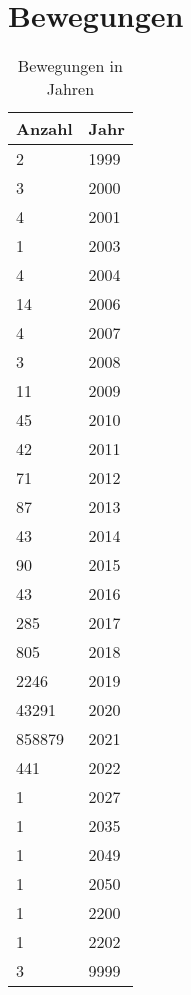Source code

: \section{Bewegungen}
\begin{center}
 \begin{longtable}{|p{2.3cm}|p{2.5cm}|}
  \caption{Bewegungen in Jahren} \\
  \hline
\rowcolor{lightgray} Anzahl & Jahr \\ \hline
\endhead
2 & 1999 \\ \hline
3 & 2000 \\ \hline
4 & 2001 \\ \hline
1 & 2003 \\ \hline
4 & 2004 \\ \hline
14 & 2006 \\ \hline
4 & 2007 \\ \hline
3 & 2008 \\ \hline
11 & 2009 \\ \hline
45 & 2010 \\ \hline
42 & 2011 \\ \hline
71 & 2012 \\ \hline
87 & 2013 \\ \hline
43 & 2014 \\ \hline
90 & 2015 \\ \hline
43 & 2016 \\ \hline
285 & 2017 \\ \hline
805 & 2018 \\ \hline
2246 & 2019 \\ \hline
43291 & 2020 \\ \hline
858879 & 2021 \\ \hline
441 & 2022 \\ \hline
1 & 2027 \\ \hline
1 & 2035 \\ \hline
1 & 2049 \\ \hline
1 & 2050 \\ \hline
1 & 2200 \\ \hline
1 & 2202 \\ \hline
3 & 9999 \\ \hline
\end{longtable}
\end{center}
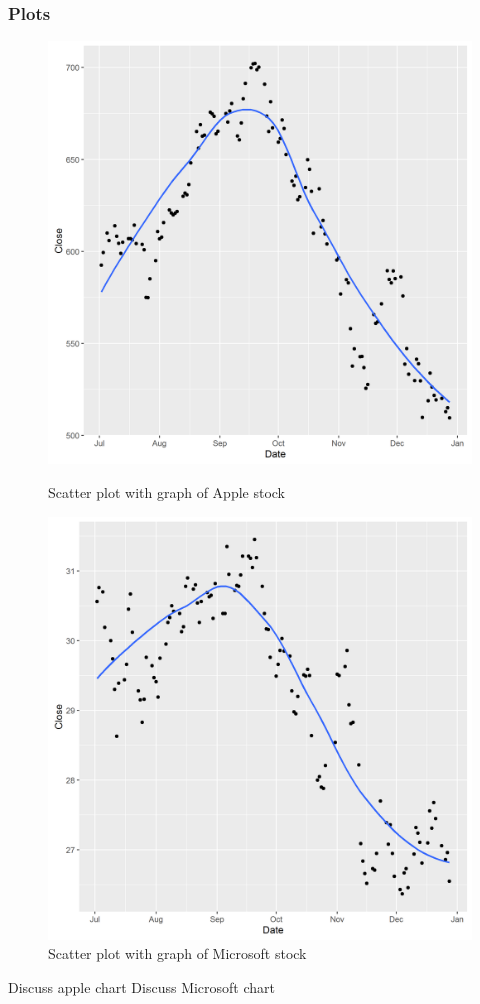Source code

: \documentclass[paper=a4, fontsize=11pt]{scrartcl} %
\numberwithin{equation}{section} %
\numberwithin{figure}{section} %
\numberwithin{table}{section} %
\begin{document}
\subsubsection{Plots}
\begin{figure}[!htb]
  \includegraphics[width=\linewidth]{graph/AAPL4.png}
  \caption{Scatter plot with graph of Apple stock}
\endminipage\hfill
{}
  \includegraphics[width=\linewidth]{graph/MSFT4.png}
  \caption{Scatter plot with graph of Microsoft stock}
\endminipage\hfill

\end{figure}
Discuss apple chart
Discuss Microsoft chart
\end{document}
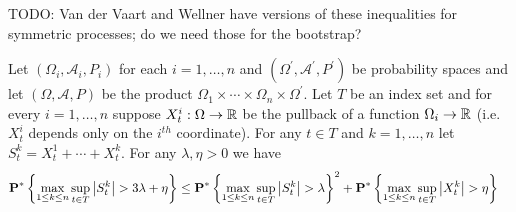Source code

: TODO: Van der Vaart and Wellner have versions of these inequalities for symmetric processes; do we need those for the bootstrap?
\begin{lem}\label{HoffmanJorgensenInequalities}Let $(\Omega_i,\mathcal{A}_i, P_i)$ for each $i=1, \dotsc, n$ and $(\Omega^\prime, \mathcal{A}^\prime, P^\prime)$ be probability spaces and let $(\Omega, \mathcal{A}, P)$ be the product $\Omega_1 \times \dotsb \times \Omega_n \times \Omega^\prime$.  Let $T$ be an index set and for every $i=1, \dotsc, n$ suppose $X^i_t : \Omega \to \mathbb{R}$ be the pullback of a function $\Omega_i \to \mathbb{R}$ (i.e. $X^i_t$ depends only on the $i^{th}$ coordinate).  For any $t \in T$ and $k=1, \dotsc, n$ let $S^k_t = X^1_t + \dotsb + X^k_t$.  For any $\lambda,\eta>0$ we have
\begin{align*}
\textbf{P}^* \left \{\max_{1 \leq k \leq n} \sup_{t \in T} \left \vert S^k_t \right \vert > 3\lambda + \eta \right \} 
&\leq \textbf{P}^* \left \{\max_{1 \leq k \leq n} \sup_{t \in T} \left \vert S^k_t \right \vert > \lambda \right \}^2 + \textbf{P}^* \left \{\max_{1 \leq k \leq n} \sup_{t \in T} \left \vert X^k_t \right \vert > \eta \right \}
\end{align*}
\end{lem}
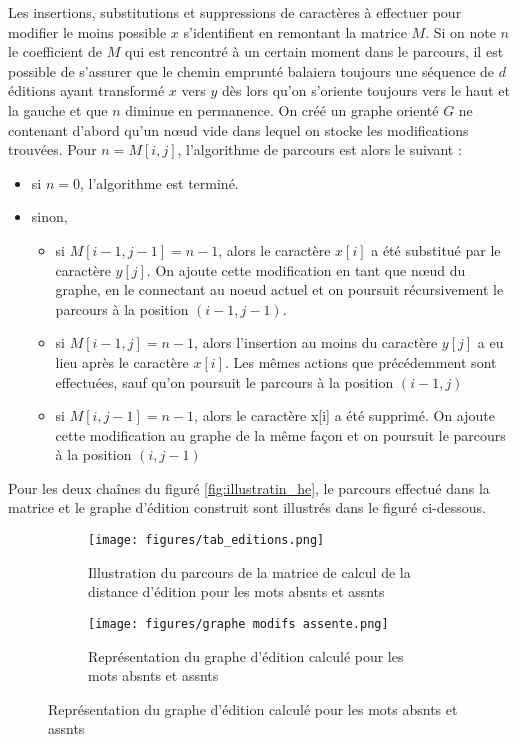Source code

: \documentclass[12pt, twoside]{report}
\begin{document}
Les insertions, substitutions et suppressions de caractères à effectuer pour modifier le moins possible $x$ s'identifient en remontant la matrice $M$. Si on note $n$ le coefficient de $M$ qui est rencontré à un certain moment dans le parcours, il est possible de s'assurer que le chemin emprunté balaiera toujours une séquence de $d$ éditions ayant transformé $x$ vers $y$ dès lors qu'on s'oriente toujours vers \og{} le haut et la gauche \fg{} et que $n$ diminue en permanence. On créé un graphe orienté $G$ ne contenant d'abord qu'un n\oe{}ud vide dans lequel on stocke les modifications trouvées.\autocite[chap. 2]{jurafsky} Pour $n=M[i,j]$, l'algorithme de parcours est alors le suivant :
\begin{itemize}
    \item si $n=0$, l'algorithme est terminé.
    \item sinon, \begin{itemize}
        \item si $M[i-1, j-1] = n-1$, alors le caractère $x[i]$ a été substitué par le caractère $y[j]$. On ajoute cette modification en tant que n\oe{}ud du graphe, en le connectant au noeud actuel et on poursuit récursivement le parcours à la position $(i-1, j-1)$.
        \item si $M[i-1, j] = n-1$, alors l'insertion au moins du caractère $y[j]$ a eu lieu après le caractère $x[i]$. Les mêmes actions que précédemment sont effectuées, sauf qu'on poursuit le parcours à la position $(i-1, j)$
        \item si $M[i, j-1] = n-1$, alors le caractère x[i] a été supprimé. On ajoute cette modification au graphe de la même façon et on poursuit le parcours à la position $(i, j-1)$
    \end{itemize}
\end{itemize}
Pour les deux chaînes du figuré \ref{fig:illustratin_he}, le parcours effectué dans la matrice et le graphe d'édition construit sont illustrés dans le figuré ci-dessous.
\begin{figure}[!h]
    \centering
    \begin{subfigure}[b]{0.4\textwidth}
        \texttt{[image: figures/tab\_editions.png]}
        \caption{Illustration du parcours de la matrice de calcul de la distance d'édition pour les mots \og{} abs\textepsilon{}nts\fg{} et \og{} ass\textepsilon{}nts\fg{}}
    \end{subfigure}
    \begin{subfigure}[b]{0.4\textwidth}
        \texttt{[image: figures/graphe modifs assente.png]}
        \caption{Représentation du graphe d'édition calculé pour les mots \og{} abs\textepsilon{}nts\fg{} et \og{} ass\textepsilon{}nts\fg{}}
    \end{subfigure}
    
\end{figure}
\end{document}
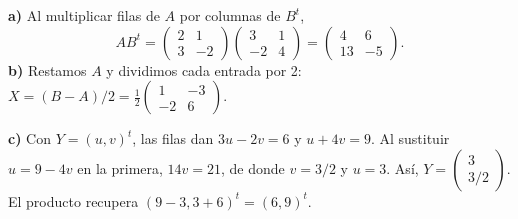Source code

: \textbf{a)} Al multiplicar filas de $A$ por columnas de $B^t$,
\[
AB^t=\begin{pmatrix}2&1\\3&-2\end{pmatrix}
\begin{pmatrix}3&1\\-2&4\end{pmatrix}
=\boxed{\begin{pmatrix}4&6\\13&-5\end{pmatrix}}.
\]
\textbf{b)} Restamos $A$ y dividimos cada entrada por 2:
$X=(B-A)/2=\boxed{\tfrac12\begin{pmatrix}1&-3\\-2&6\end{pmatrix}}$.

\textbf{c)} Con $Y=(u,v)^t$, las filas dan $3u-2v=6$
y $u+4v=9$. Al sustituir $u=9-4v$ en la primera,
$14v=21$, de donde $v=3/2$ y $u=3$.
Así, $Y=\boxed{\begin{pmatrix}3\\3/2\end{pmatrix}}$.
El producto recupera $(9-3,3+6)^t=(6,9)^t$.
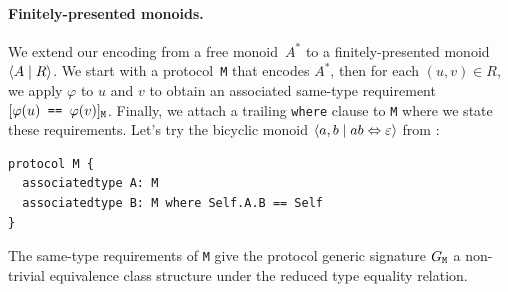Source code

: \documentclass[../generics]{subfiles}
\begin{document}
\paragraph{Finitely-presented monoids.}
We extend our encoding from a free monoid~$A^*$ to a finitely-presented monoid~$\langle A \mid R\rangle$. We start with a protocol~\texttt{M} that encodes $A^*$, then for each $(u,v)\in R$, we apply $\varphi$ to $u$ and $v$ to obtain an associated same-type requirement $[\texttt{$\varphi(u)$ == $\varphi(v)$}]_{\texttt{M}}$. Finally, we attach a trailing \texttt{where} clause to \texttt{M} where we state these requirements. Let's try the bicyclic monoid $\langle a, b \mid ab\Leftrightarrow\varepsilon\rangle$ from :
\begin{Verbatim}
protocol M {
  associatedtype A: M
  associatedtype B: M where Self.A.B == Self
}
\end{Verbatim}

\newcommand{\SameReqPhi}[2]{\SameReq{$\varphi(#1)$}{$\varphi(#2)$}}
\newcommand{\ConfReqPhi}[1]{\ConfReq{$\varphi(#1)$}{M}}

The same-type requirements of \texttt{M} give the protocol generic signature $G_\texttt{M}$ a non-trivial equivalence class structure under the reduced type equality relation.
\end{document}
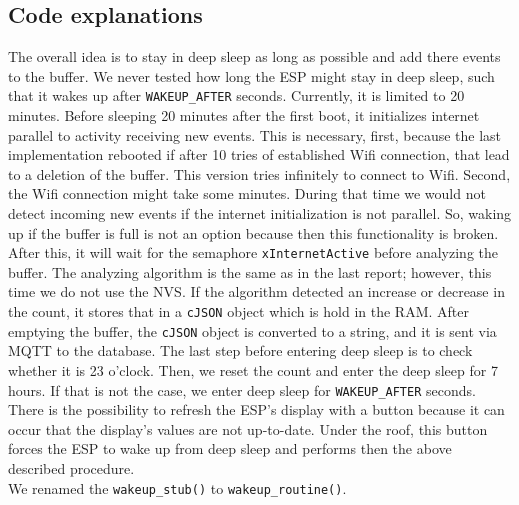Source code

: \subsection{Code explanations}
The overall idea is to stay in deep sleep as long as possible and add there events to the buffer.
We never tested how long the ESP might stay in deep sleep,
such that it wakes up after \verb!WAKEUP_AFTER! seconds. Currently, it is limited to 20 minutes.
Before sleeping 20 minutes after the first boot, it initializes internet parallel to
activity receiving new events. This is necessary, first, because the last implementation
rebooted if after 10 tries of established Wifi connection, that lead to a deletion of the buffer.
This version tries infinitely to connect to Wifi.
Second, the Wifi connection might take some minutes. During that time we would not detect
incoming new events if the internet initialization is not parallel. So, waking up if the buffer is full
is not an option because then this functionality is broken.
After this, it will wait for the semaphore \verb!xInternetActive!
before analyzing the buffer. The analyzing algorithm is the same as in the last report; however,
this time we do not use the NVS. If the algorithm detected an increase or decrease in the count,
it stores that in a \verb!cJSON! object which is hold in the RAM.
After emptying the buffer, the \verb!cJSON! object is converted to a string, and it is sent via MQTT to
the database. The last step before entering deep sleep is to check whether it is 23 o'clock.
Then, we reset the count and enter the deep sleep for 7 hours. If that is not the case,
we enter deep sleep for \verb!WAKEUP_AFTER! seconds.\\
There is the possibility to refresh the ESP's display with a button because it can occur that the display's values
are not up-to-date. Under the roof, this button forces the ESP to wake up from deep sleep and
performs then the above described procedure. \\
We renamed the \verb!wakeup_stub()! to \verb!wakeup_routine()!.





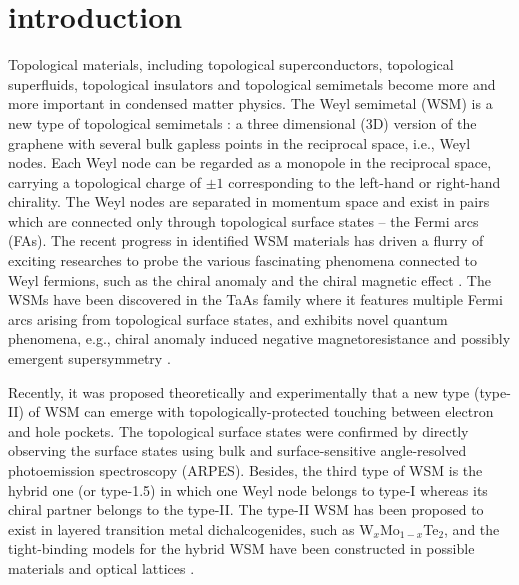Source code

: \documentclass[twocolumn,superscriptaddress]{revtex4}%
\begin{document}
\section{introduction}
Topological materials, including topological superconductors, topological
superfluids, topological insulators and topological semimetals become more and
more important in condensed matter physics. The Weyl semimetal (WSM) is a new
type of topological semimetals
\cite{BalentsL2011,SavrasovSY2011,NinomiyaM1983,FangZ2011,RanY2011,QiXL2013,VanderbiltD2014,MiyakeT2015,DaiX2015,HuangSM2015}%
: a three dimensional (3D) version of the graphene with several bulk gapless
points in the reciprocal space, i.e., Weyl nodes. Each Weyl node can be
regarded as a monopole in the reciprocal space, carrying a topological charge
of $\pm1$ corresponding to the left-hand or right-hand chirality. The Weyl
nodes are separated in momentum space and exist in pairs which are connected
only through topological surface states -- the Fermi arcs (FAs). The recent
progress in identified WSM materials
\cite{SoljacicM2015,DingH2015,DingHDaiX2015,YanB2015NP,HasanMZ2015} has driven
a flurry of exciting researches to probe the various fascinating phenomena
connected to Weyl fermions, such as the chiral anomaly and the chiral magnetic
effect \cite{NinomiyaN1983,AjiV2012,YamamotoN2012,BurkovAA2012}. The WSMs have
been discovered in the \textrm{TaAs} family where it features multiple Fermi
arcs arising from topological surface states\cite{LvBQ2015,YangLX2015}, and
exhibits novel quantum phenomena, e.g., chiral anomaly induced negative
magnetoresistance \cite{SpivakBZ2013,HuangX2015} and possibly emergent
supersymmetry \cite{YaoH2015}.

Recently, it was proposed theoretically and experimentally that a new type
(type-II) of WSM \cite{SoluyanovAA2015,WangZJ2016,BernevigBA} can emerge with
topologically-protected touching between electron and hole pockets. The
topological surface states were confirmed by directly observing the surface
states using bulk and surface-sensitive angle-resolved photoemission
spectroscopy (ARPES). Besides, the third type of WSM is the hybrid one (or
type-1.5) in which one Weyl node belongs to type-I whereas its chiral partner
belongs to the type-II. The type-II WSM has been proposed to exist in layered
transition metal dichalcogenides, such as W$_{x}$Mo$_{1-x}$Te$_{2}%
$\cite{YanB2015PRB,QiY2016,ChangTR2016}, and the tight-binding models for the
hybrid WSM have been constructed in possible materials and optical lattices
\cite{kongxiao2017,chengang2016}.
\end{document}
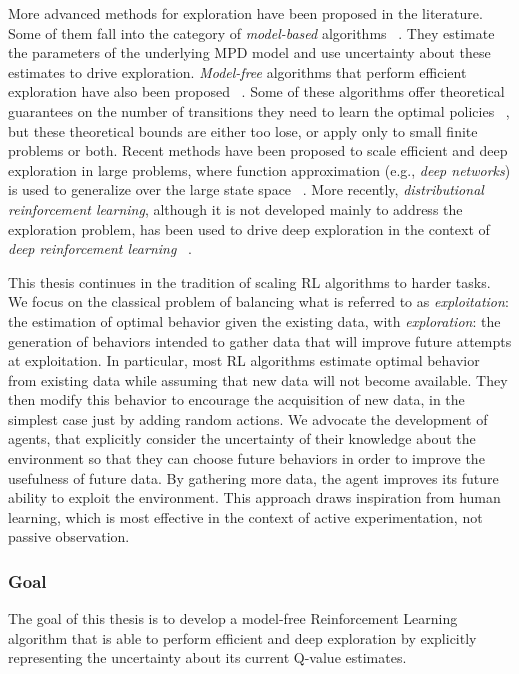 More advanced methods for exploration have been proposed in the literature. Some of them fall into the category of \emph{model-based} algorithms ~\cite{Kearns:2002:NRL:599616.599699,Brafman:2003:RGP:944919.944928,NIPS2006_3052}. They estimate the parameters of the underlying MPD model and use uncertainty about these estimates to drive exploration. \emph{Model-free} algorithms that perform efficient exploration have also been proposed ~\cite{Strehl:2006:PMR:1143844.1143955,Dearden98bayesianq-learning}. Some of these algorithms offer theoretical guarantees on the number of transitions they need to learn the optimal policies ~\cite{Kearns:2002:NRL:599616.599699,Brafman:2003:RGP:944919.944928,NIPS2006_3052,Strehl:2006:PMR:1143844.1143955}, but these theoretical bounds are either too lose, or apply only to small finite problems or both. Recent methods have been proposed to scale efficient and deep exploration in large problems, where function approximation (e.g., \emph{deep networks}) is used to generalize over the large state space ~\cite{DBLP:journals/corr/OsbandBPR16}. More recently, \emph{distributional reinforcement learning}, although it is not developed mainly to address the exploration problem, has been used to drive deep exploration in the context of \emph{deep reinforcement learning} ~\cite{DBLP:journals/corr/BellemareDM17,DBLP:journals/corr/abs-1710-10044}.
\par
This thesis continues in the tradition of scaling RL algorithms to harder tasks. We focus on the classical problem of balancing what is referred to as \emph{exploitation}: the estimation of optimal behavior given the existing data, with \emph{exploration}: the generation of behaviors intended to gather data that will improve future attempts at exploitation. In particular, most RL algorithms estimate optimal behavior from existing data while assuming that new data will not become available. They then modify this behavior to encourage the acquisition of new data, in the simplest case just by adding random actions. We advocate the development of agents, that explicitly  consider the uncertainty of their knowledge about the environment so that they can choose future behaviors in order to improve the usefulness of future data. By gathering more data, the agent improves its future ability to exploit the environment. This approach draws inspiration from human learning, which is most effective in the context of active experimentation, not passive observation. 
\subsubsection{Goal}
The goal of this thesis is to develop a model-free Reinforcement Learning algorithm that is able to perform efficient and deep exploration by explicitly representing the uncertainty  about its current Q-value estimates. 
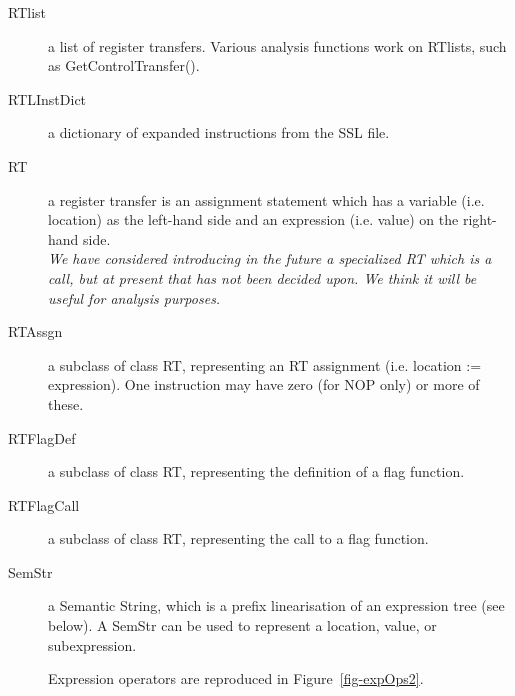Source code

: \begin{description}
\item[RTlist] a list of register transfers. Various analysis
    functions work on RTlists, such as GetControlTransfer().

\item[RTLInstDict] a dictionary of expanded instructions from the SSL
    file.

\item[RT] a register transfer is an assignment statement
    which has a variable (i.e. location) as the left-hand
    side and an expression (i.e. value) on the right-hand side. \\
    {\it We have considered introducing in the future a specialized
    RT which is a call, but at present that has not been decided
    upon.  We think it will be useful for analysis purposes. }

\item[RTAssgn] a subclass of class RT, representing an RT assignment
    (i.e. location := expression). One instruction may have zero
    (for NOP only) or more of these.

\item[RTFlagDef] a subclass of class RT, representing the definition
     of a flag function.

\item[RTFlagCall] a subclass of class RT, representing the call to a
    flag function.

\item[SemStr] a Semantic String, which is a prefix linearisation of an
    expression tree (see below).
    A SemStr can be used to represent a location, value, or subexpression.

    Expression operators are reproduced in Figure~\ref{fig-expOps2}.

\end{description}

▶ [EXERCISE]:
Exact repeats of the lines from the first one in the data through the line containing "4 & 2004 \\ \hline" make up the answer. Pictures do not.

▶ [RESPONSE TO THIS TASK]:
Source code

: \section{Bewegungen}
\begin{center}
 \begin{longtable}{|p{2.3cm}|p{2.5cm}|}
  \caption{Bewegungen in Jahren} \\
  \hline
\rowcolor{lightgray} Anzahl & Jahr \\ \hline
\endhead
2 & 1999 \\ \hline
3 & 2000 \\ \hline
4 & 2001 \\ \hline
1 & 2003 \\ \hline
4 & 2004 \\ \hline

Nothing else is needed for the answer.